Studio album by Robert Earl Keen
- Released: October 8, 1993 August 10, 2004 Re-Release
- Recorded: Nashville, TN, US July 1992
- Genre: Folk Alternative country
- Length: 39:39
- Label: Sugar Hill KOCH Re-Release
- Producer: Garry Velletri

Robert Earl Keen chronology
| West Textures (1989) | A Bigger Piece of Sky (1993) | Gringo Honeymoon (1994) |

= A Bigger Piece of Sky =

A Bigger Piece of Sky is an album by Texas-based folk singer-songwriter Robert Earl Keen. It was released in the United States in 1993 by Sugar Hill Records and re-released in SACD format with the originally intended track sequencing in 2004 by Koch Records.

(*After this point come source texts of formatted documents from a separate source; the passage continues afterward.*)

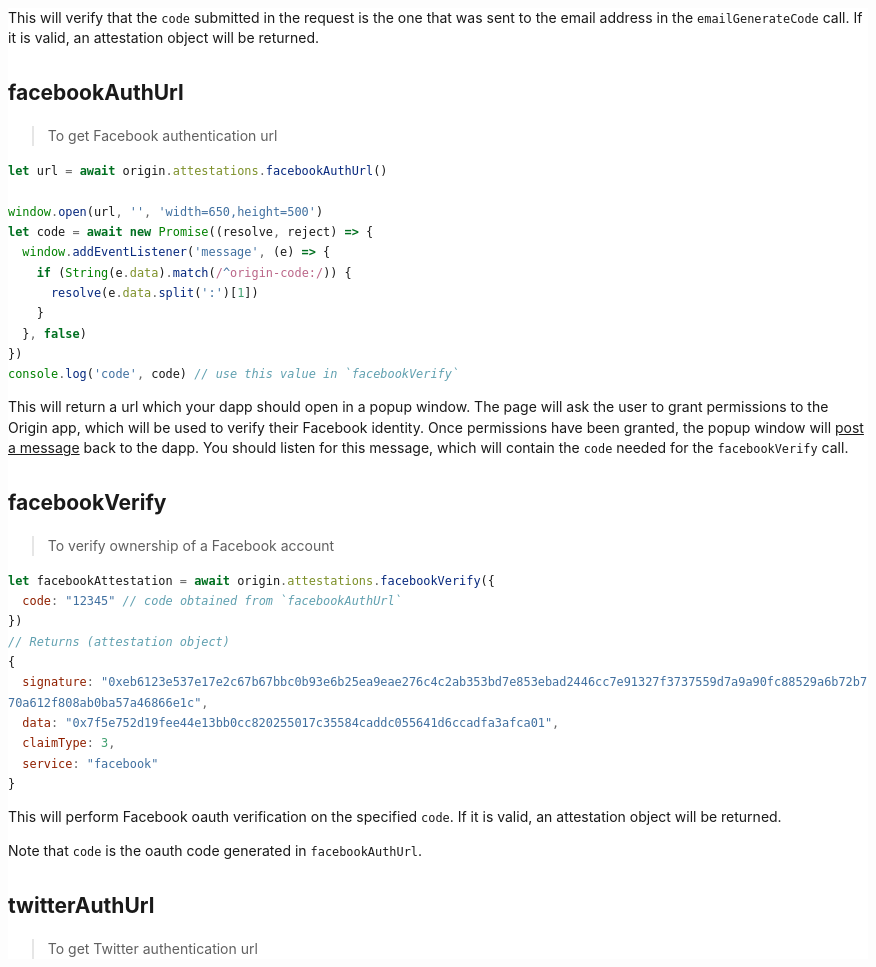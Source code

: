This will verify that the `code` submitted in the request is the one that was sent to the email address in the `emailGenerateCode` call. If it is valid, an attestation object will be returned.

## facebookAuthUrl

> To get Facebook authentication url

```javascript
let url = await origin.attestations.facebookAuthUrl()

window.open(url, '', 'width=650,height=500')
let code = await new Promise((resolve, reject) => {
  window.addEventListener('message', (e) => {
    if (String(e.data).match(/^origin-code:/)) {
      resolve(e.data.split(':')[1])
    }
  }, false)
})
console.log('code', code) // use this value in `facebookVerify`
```

This will return a url which your dapp should open in a popup window.
The page will ask the user to grant permissions to the Origin app, which will be used to verify their Facebook identity.
Once permissions have been granted, the popup window will [post a message](https://developer.mozilla.org/en-US/docs/Web/API/Window/postMessage) back to the dapp. You should listen for this message, which will contain the `code` needed for the `facebookVerify` call.

## facebookVerify

> To verify ownership of a Facebook account

```javascript
let facebookAttestation = await origin.attestations.facebookVerify({
  code: "12345" // code obtained from `facebookAuthUrl`
})
// Returns (attestation object)
{
  signature: "0xeb6123e537e17e2c67b67bbc0b93e6b25ea9eae276c4c2ab353bd7e853ebad2446cc7e91327f3737559d7a9a90fc88529a6b72b770a612f808ab0ba57a46866e1c",
  data: "0x7f5e752d19fee44e13bb0cc820255017c35584caddc055641d6ccadfa3afca01",
  claimType: 3,
  service: "facebook"
}
```

This will perform Facebook oauth verification on the specified `code`. If it is valid, an attestation object will be returned.

Note that `code` is the oauth code generated in `facebookAuthUrl`.

## twitterAuthUrl

> To get Twitter authentication url
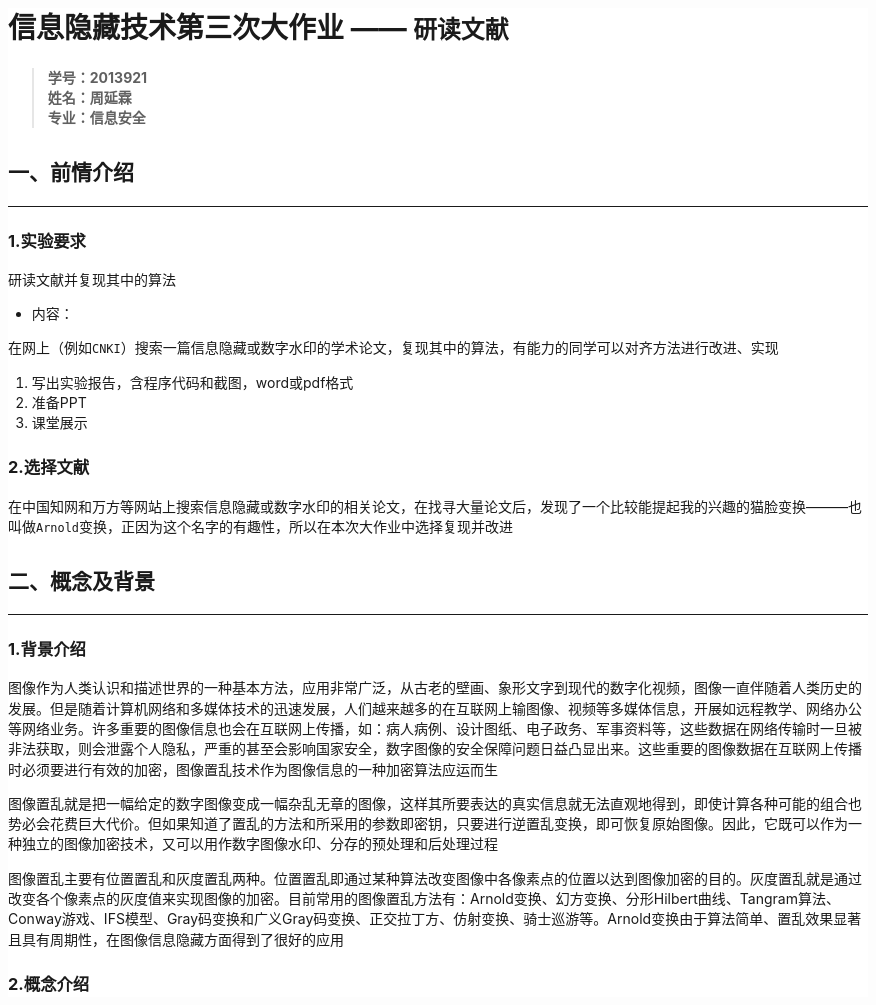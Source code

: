 # 信息隐藏技术第三次大作业 —— `研读文献`

> **学号：2013921  
姓名：周延霖  
专业：信息安全**



## 一、前情介绍
---


### **1.实验要求**

研读文献并复现其中的算法

- 内容：


在网上（例如`CNKI`）搜索一篇信息隐藏或数字水印的学术论文，复现其中的算法，有能力的同学可以对齐方法进行改进、实现


1. 写出实验报告，含程序代码和截图，word或pdf格式
2. 准备PPT
3. 课堂展示



### **2.选择文献**

在中国知网和万方等网站上搜索信息隐藏或数字水印的相关论文，在找寻大量论文后，发现了一个比较能提起我的兴趣的猫脸变换———也叫做`Arnold`变换，正因为这个名字的有趣性，所以在本次大作业中选择复现并改进





## 二、概念及背景
---

### **1.背景介绍**

图像作为人类认识和描述世界的一种基本方法，应用非常广泛，从古老的壁画、象形文字到现代的数字化视频，图像一直伴随着人类历史的发展。但是随着计算机网络和多媒体技术的迅速发展，人们越来越多的在互联网上输图像、视频等多媒体信息，开展如远程教学、网络办公等网络业务。许多重要的图像信息也会在互联网上传播，如：病人病例、设计图纸、电子政务、军事资料等，这些数据在网络传输时一旦被非法获取，则会泄露个人隐私，严重的甚至会影响国家安全，数字图像的安全保障问题日益凸显出来。这些重要的图像数据在互联网上传播时必须要进行有效的加密，图像置乱技术作为图像信息的一种加密算法应运而生


图像置乱就是把一幅给定的数字图像变成一幅杂乱无章的图像，这样其所要表达的真实信息就无法直观地得到，即使计算各种可能的组合也势必会花费巨大代价。但如果知道了置乱的方法和所采用的参数即密钥，只要进行逆置乱变换，即可恢复原始图像。因此，它既可以作为一种独立的图像加密技术，又可以用作数字图像水印、分存的预处理和后处理过程


图像置乱主要有位置置乱和灰度置乱两种。位置置乱即通过某种算法改变图像中各像素点的位置以达到图像加密的目的。灰度置乱就是通过改变各个像素点的灰度值来实现图像的加密。目前常用的图像置乱方法有：Arnold变换、幻方变换、分形Hilbert曲线、Tangram算法、Conway游戏、IFS模型、Gray码变换和广义Gray码变换、正交拉丁方、仿射变换、骑士巡游等。Arnold变换由于算法简单、置乱效果显著且具有周期性，在图像信息隐藏方面得到了很好的应用


### **2.概念介绍**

The title of the album comes from a line in the opening verse of "Paint the Town Beige":
I gave up the fast lane for a blacktop country road
Just burned out on all that talk about the mother lode,
I traded for a songbird and a bigger piece of sky
When I miss the good old days I can't imagine why.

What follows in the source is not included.